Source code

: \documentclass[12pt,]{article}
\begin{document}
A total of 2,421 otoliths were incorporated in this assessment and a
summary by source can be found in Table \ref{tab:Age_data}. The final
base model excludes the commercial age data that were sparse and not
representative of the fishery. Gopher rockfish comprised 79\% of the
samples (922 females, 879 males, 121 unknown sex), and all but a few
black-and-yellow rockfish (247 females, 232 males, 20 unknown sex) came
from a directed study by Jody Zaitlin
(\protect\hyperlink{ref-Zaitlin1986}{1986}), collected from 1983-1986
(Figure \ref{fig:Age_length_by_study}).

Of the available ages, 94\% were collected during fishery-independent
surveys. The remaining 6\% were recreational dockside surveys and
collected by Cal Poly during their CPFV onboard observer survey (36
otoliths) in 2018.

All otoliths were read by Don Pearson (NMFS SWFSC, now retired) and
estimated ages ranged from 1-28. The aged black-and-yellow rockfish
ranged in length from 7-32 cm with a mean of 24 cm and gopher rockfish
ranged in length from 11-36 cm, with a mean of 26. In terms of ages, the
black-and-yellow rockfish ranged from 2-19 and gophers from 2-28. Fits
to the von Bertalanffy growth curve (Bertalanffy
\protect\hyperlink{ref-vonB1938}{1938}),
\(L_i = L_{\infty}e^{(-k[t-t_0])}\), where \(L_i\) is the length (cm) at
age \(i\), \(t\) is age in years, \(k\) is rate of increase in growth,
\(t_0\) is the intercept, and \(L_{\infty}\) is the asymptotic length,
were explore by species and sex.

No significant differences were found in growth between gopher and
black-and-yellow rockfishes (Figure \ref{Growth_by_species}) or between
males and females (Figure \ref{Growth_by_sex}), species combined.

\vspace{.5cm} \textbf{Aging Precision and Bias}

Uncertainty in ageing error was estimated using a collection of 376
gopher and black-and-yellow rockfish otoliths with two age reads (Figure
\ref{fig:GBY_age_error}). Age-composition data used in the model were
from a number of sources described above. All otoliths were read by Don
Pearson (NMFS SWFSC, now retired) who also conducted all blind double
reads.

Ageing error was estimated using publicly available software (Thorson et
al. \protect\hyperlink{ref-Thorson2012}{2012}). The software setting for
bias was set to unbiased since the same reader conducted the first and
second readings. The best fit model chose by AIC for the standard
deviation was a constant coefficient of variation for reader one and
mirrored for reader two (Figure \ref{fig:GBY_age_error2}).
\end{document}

##############################

▸ AIM OF THE TASK
Copy down every line of the entries containing the word "NMFS".

▸ WRITTEN RESPONSE
All otoliths were read by Don Pearson (NMFS SWFSC, now retired) and
Pearson (NMFS SWFSC, now retired) who also conducted all blind double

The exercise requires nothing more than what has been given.